▶ [PROBLEM REQUIREMENTS]
Go through the data below and work out how many lines contain "hoje"; the answer is the number alone.

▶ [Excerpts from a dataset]
★ ★ ★ ★ ★ ★ ★

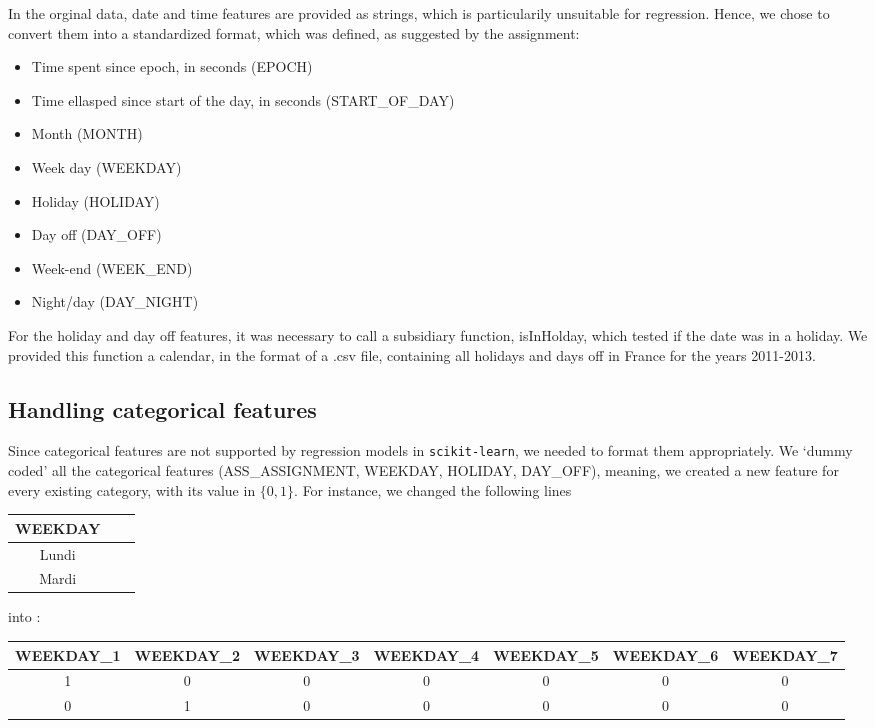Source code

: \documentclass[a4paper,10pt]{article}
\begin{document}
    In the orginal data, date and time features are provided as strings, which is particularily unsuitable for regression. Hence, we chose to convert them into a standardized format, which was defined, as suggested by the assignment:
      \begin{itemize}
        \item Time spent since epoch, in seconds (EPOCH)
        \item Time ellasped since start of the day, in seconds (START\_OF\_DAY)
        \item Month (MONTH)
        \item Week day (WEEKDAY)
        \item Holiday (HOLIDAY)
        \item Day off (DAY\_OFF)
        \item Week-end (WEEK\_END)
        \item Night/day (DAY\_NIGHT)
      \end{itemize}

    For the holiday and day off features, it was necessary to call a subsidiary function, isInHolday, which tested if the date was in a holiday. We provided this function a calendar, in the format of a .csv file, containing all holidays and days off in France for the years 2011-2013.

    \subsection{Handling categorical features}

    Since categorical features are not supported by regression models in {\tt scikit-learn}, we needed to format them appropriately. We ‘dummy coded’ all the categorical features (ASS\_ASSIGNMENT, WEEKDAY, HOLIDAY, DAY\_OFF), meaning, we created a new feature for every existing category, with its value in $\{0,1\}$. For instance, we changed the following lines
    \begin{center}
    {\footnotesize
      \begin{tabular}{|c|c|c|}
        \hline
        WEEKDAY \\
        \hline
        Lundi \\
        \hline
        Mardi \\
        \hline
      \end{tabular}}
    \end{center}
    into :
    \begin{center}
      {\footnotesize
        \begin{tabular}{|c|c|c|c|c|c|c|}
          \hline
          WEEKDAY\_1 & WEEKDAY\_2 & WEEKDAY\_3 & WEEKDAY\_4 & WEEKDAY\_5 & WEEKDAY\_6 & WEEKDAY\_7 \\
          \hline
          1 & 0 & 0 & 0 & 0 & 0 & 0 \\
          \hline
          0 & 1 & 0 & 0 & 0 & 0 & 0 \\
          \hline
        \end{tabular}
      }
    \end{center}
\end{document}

★ ★ ★ ★ ★ ★ ★

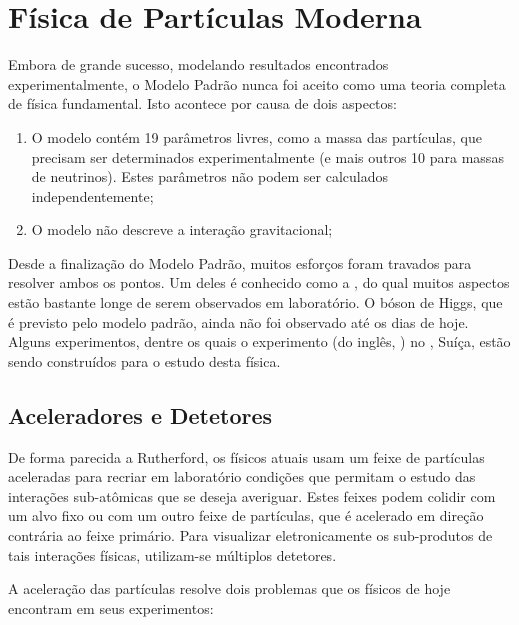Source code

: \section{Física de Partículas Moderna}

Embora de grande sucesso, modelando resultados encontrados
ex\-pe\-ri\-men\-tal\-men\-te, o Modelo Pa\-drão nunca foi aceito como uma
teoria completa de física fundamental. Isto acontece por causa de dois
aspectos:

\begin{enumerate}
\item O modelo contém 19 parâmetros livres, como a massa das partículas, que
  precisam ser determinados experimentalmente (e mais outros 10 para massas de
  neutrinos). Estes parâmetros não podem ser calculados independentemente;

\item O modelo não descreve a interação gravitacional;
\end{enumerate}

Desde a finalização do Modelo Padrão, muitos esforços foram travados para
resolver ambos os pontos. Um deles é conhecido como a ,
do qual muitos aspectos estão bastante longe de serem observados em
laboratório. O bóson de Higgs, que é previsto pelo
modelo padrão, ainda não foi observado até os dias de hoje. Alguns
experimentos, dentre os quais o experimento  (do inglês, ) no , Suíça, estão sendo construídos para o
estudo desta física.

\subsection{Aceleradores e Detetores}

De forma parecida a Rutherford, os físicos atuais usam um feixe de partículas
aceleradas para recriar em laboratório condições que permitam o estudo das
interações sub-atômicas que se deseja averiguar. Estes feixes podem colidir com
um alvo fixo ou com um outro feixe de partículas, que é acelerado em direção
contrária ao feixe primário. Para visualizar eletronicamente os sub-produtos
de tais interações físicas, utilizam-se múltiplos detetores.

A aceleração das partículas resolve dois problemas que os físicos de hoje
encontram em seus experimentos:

★ ★ ★ ★ ★ ★ ★

▶ [EXERCISE RESULT]
2